Segment Start: Data in this exercise

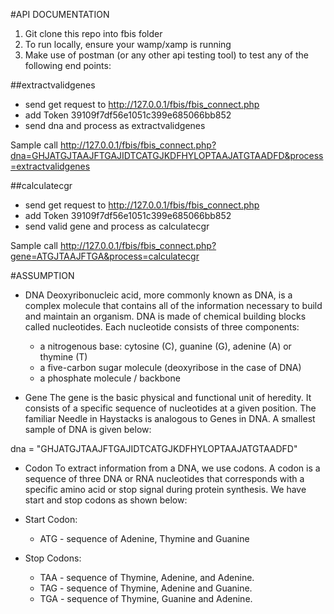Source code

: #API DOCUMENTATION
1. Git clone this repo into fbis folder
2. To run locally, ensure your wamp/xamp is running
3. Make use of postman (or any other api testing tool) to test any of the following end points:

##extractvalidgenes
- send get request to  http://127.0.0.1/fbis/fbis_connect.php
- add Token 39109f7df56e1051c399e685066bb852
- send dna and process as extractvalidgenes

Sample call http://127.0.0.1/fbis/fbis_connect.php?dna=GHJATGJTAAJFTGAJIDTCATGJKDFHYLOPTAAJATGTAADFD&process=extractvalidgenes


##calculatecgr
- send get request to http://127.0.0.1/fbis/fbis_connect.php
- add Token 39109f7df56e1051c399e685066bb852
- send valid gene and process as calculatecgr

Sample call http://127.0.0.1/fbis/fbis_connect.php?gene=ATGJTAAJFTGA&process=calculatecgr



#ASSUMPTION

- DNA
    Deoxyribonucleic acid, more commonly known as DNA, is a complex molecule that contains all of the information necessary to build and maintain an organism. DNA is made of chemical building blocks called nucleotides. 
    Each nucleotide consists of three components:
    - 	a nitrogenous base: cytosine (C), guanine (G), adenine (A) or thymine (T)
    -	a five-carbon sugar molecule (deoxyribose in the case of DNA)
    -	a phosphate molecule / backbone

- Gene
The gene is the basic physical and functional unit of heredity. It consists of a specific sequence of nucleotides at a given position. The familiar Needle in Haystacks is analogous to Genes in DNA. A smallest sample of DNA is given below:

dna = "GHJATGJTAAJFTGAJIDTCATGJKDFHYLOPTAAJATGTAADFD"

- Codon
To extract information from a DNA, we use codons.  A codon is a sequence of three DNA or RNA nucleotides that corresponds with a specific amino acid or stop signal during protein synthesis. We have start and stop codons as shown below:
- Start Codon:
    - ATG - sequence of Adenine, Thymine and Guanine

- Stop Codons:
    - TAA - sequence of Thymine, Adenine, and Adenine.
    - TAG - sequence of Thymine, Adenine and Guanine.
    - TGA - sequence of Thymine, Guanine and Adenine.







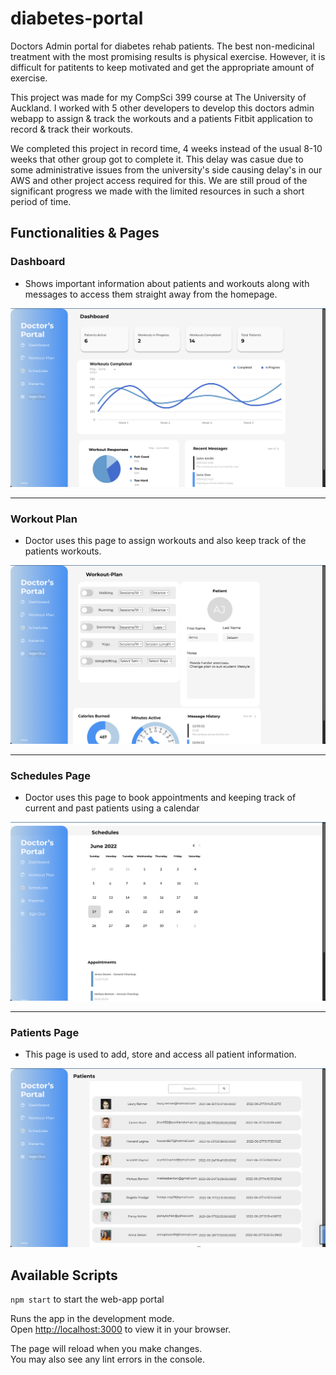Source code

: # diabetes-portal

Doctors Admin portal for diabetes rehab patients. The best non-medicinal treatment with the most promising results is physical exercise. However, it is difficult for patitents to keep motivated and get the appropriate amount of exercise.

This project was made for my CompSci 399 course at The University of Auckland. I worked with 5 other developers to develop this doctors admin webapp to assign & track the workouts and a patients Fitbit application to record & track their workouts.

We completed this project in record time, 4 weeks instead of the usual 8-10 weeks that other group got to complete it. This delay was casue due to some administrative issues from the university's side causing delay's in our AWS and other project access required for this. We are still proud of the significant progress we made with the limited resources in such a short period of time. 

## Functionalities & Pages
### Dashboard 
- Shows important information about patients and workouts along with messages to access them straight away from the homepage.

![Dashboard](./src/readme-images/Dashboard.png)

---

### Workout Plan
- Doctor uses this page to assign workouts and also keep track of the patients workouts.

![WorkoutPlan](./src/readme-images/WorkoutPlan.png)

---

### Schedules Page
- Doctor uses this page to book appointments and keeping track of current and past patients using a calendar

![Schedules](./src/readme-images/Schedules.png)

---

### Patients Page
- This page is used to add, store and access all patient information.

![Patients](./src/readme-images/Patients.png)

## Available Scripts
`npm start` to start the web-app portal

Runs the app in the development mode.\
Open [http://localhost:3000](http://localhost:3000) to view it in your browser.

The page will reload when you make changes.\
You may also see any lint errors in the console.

Segment End: Data in this exercise

*Instructions for the task*.
When you copy the data above, keep each line exact and omit the pictures.

*Exercise answer*.
Source code

: #API DOCUMENTATION
1. Git clone this repo into fbis folder
2. To run locally, ensure your wamp/xamp is running
3. Make use of postman (or any other api testing tool) to test any of the following end points:

##extractvalidgenes
- send get request to  http://127.0.0.1/fbis/fbis_connect.php
- add Token 39109f7df56e1051c399e685066bb852
- send dna and process as extractvalidgenes

Sample call http://127.0.0.1/fbis/fbis_connect.php?dna=GHJATGJTAAJFTGAJIDTCATGJKDFHYLOPTAAJATGTAADFD&process=extractvalidgenes


##calculatecgr
- send get request to http://127.0.0.1/fbis/fbis_connect.php
- add Token 39109f7df56e1051c399e685066bb852
- send valid gene and process as calculatecgr

Sample call http://127.0.0.1/fbis/fbis_connect.php?gene=ATGJTAAJFTGA&process=calculatecgr



#ASSUMPTION

- DNA
    Deoxyribonucleic acid, more commonly known as DNA, is a complex molecule that contains all of the information necessary to build and maintain an organism. DNA is made of chemical building blocks called nucleotides. 
    Each nucleotide consists of three components:
    - 	a nitrogenous base: cytosine (C), guanine (G), adenine (A) or thymine (T)
    -	a five-carbon sugar molecule (deoxyribose in the case of DNA)
    -	a phosphate molecule / backbone

- Gene
The gene is the basic physical and functional unit of heredity. It consists of a specific sequence of nucleotides at a given position. The familiar Needle in Haystacks is analogous to Genes in DNA. A smallest sample of DNA is given below:

dna = "GHJATGJTAAJFTGAJIDTCATGJKDFHYLOPTAAJATGTAADFD"

- Codon
To extract information from a DNA, we use codons.  A codon is a sequence of three DNA or RNA nucleotides that corresponds with a specific amino acid or stop signal during protein synthesis. We have start and stop codons as shown below:
- Start Codon:
    - ATG - sequence of Adenine, Thymine and Guanine

- Stop Codons:
    - TAA - sequence of Thymine, Adenine, and Adenine.
    - TAG - sequence of Thymine, Adenine and Guanine.
    - TGA - sequence of Thymine, Guanine and Adenine.







Source code

: # diabetes-portal

Doctors Admin portal for diabetes rehab patients. The best non-medicinal treatment with the most promising results is physical exercise. However, it is difficult for patitents to keep motivated and get the appropriate amount of exercise.

This project was made for my CompSci 399 course at The University of Auckland. I worked with 5 other developers to develop this doctors admin webapp to assign & track the workouts and a patients Fitbit application to record & track their workouts.

We completed this project in record time, 4 weeks instead of the usual 8-10 weeks that other group got to complete it. This delay was casue due to some administrative issues from the university's side causing delay's in our AWS and other project access required for this. We are still proud of the significant progress we made with the limited resources in such a short period of time. 

## Functionalities & Pages
### Dashboard 
- Shows important information about patients and workouts along with messages to access them straight away from the homepage.

![Dashboard](./src/readme-images/Dashboard.png)

---

### Workout Plan
- Doctor uses this page to assign workouts and also keep track of the patients workouts.

![WorkoutPlan](./src/readme-images/WorkoutPlan.png)

---

### Schedules Page
- Doctor uses this page to book appointments and keeping track of current and past patients using a calendar

![Schedules](./src/readme-images/Schedules.png)

---

### Patients Page
- This page is used to add, store and access all patient information.

![Patients](./src/readme-images/Patients.png)

## Available Scripts
`npm start` to start the web-app portal

Runs the app in the development mode.\
Open [http://localhost:3000](http://localhost:3000) to view it in your browser.

The page will reload when you make changes.\
You may also see any lint errors in the console.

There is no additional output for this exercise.